Egypt Court Sentences 3 Year Old Boy To Life In Jail

An Egyptian military court has sentenced a three-year-old boy to life in prison, in a case of mistaken identity.

The court said the toddler identified as Ahmed Mansour Qorany allegedly committed the crime he when he was 16-months-old.

The bizarre case of mistaken identity has prompted outcry across the country.

A military court last week found Qorany — and 115 others — guilty of killing three people and sabotaging public and private property.

The crimes allegedly took place during a January 2014 protest by supporters of ousted President Mohamed Morsy and ensuing clashes in the southern province of Fayyoum, according to a statement by the Egyptian military.

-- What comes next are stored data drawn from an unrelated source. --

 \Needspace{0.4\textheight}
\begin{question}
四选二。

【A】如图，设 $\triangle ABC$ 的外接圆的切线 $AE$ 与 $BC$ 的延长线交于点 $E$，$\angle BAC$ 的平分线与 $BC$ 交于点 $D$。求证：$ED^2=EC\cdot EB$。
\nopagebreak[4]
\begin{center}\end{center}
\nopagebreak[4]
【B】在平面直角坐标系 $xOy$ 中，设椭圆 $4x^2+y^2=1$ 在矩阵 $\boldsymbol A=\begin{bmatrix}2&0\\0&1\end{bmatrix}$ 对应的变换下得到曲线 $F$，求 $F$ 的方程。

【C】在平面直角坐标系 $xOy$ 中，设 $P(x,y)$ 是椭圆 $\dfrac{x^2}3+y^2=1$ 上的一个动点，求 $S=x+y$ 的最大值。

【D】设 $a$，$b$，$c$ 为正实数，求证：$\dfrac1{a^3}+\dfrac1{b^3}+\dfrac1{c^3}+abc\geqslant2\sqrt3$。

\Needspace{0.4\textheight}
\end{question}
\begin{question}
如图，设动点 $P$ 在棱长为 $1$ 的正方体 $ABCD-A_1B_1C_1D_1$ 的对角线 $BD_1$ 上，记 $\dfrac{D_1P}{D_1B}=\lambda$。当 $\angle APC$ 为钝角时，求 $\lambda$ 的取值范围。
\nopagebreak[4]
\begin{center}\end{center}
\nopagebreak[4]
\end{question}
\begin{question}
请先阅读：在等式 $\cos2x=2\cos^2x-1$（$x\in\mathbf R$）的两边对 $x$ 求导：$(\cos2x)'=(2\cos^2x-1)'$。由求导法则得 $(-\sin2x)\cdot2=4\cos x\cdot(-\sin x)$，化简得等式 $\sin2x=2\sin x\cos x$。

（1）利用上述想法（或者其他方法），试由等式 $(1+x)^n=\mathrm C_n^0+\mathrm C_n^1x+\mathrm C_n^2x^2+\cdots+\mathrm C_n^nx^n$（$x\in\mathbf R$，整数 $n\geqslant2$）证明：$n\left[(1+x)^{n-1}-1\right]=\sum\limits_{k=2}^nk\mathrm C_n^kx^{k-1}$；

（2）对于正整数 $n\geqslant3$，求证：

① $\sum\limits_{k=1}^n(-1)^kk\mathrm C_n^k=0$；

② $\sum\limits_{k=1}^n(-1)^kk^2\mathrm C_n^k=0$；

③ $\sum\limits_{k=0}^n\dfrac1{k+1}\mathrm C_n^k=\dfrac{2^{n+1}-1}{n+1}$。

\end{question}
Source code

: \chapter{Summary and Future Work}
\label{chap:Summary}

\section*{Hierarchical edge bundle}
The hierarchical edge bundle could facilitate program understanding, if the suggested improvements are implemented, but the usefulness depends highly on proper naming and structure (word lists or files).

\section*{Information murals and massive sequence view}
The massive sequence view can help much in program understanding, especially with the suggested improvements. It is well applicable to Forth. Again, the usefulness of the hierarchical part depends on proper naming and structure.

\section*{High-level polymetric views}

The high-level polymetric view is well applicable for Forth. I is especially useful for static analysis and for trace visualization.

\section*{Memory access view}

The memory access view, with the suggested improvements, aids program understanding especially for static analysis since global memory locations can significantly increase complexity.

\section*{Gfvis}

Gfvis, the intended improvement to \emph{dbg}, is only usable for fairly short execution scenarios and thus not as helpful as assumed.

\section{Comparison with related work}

Ahmed was 16 months old when the demonstration took place. He was just a little over 3 years old when the military court sentenced him to life last week.

The boy was also sentenced to additional three years for related charges by a civilian misdemeanor court.

Spokesman Col Mohammed Samir said the court intended to sentence a 16-year-old with a similar name instead.

He made the statement through a post on Facebook (in Arabic), saying, Ahmed Mansour Qurani Sharara, 16, should have been sentenced and not Ahmed Mansour Qurani Ali.

It remains unclear what will now happen to the three year old.

The child’s lawyer, Abu Kaf said his name had been added to the list of suspects by mistake – and that court officials had not passed his birth certificate to the judge to prove his age at the time of the offence.

Egypt’s judicial system has come under repeated criticism since the military overthrew President Mohammed Morsi in 2013, following mass protests.

Mass sentencing has become a common occurrence in Egyptian civilian and military courts. In cases of street demonstrations or clashes, hundreds are usually arrested and charged.

In 2014, over a thousand were sentenced to death in two cases involving the deaths of two police officers during protests. The sentences were later reduced to life sentences to most of the defendants.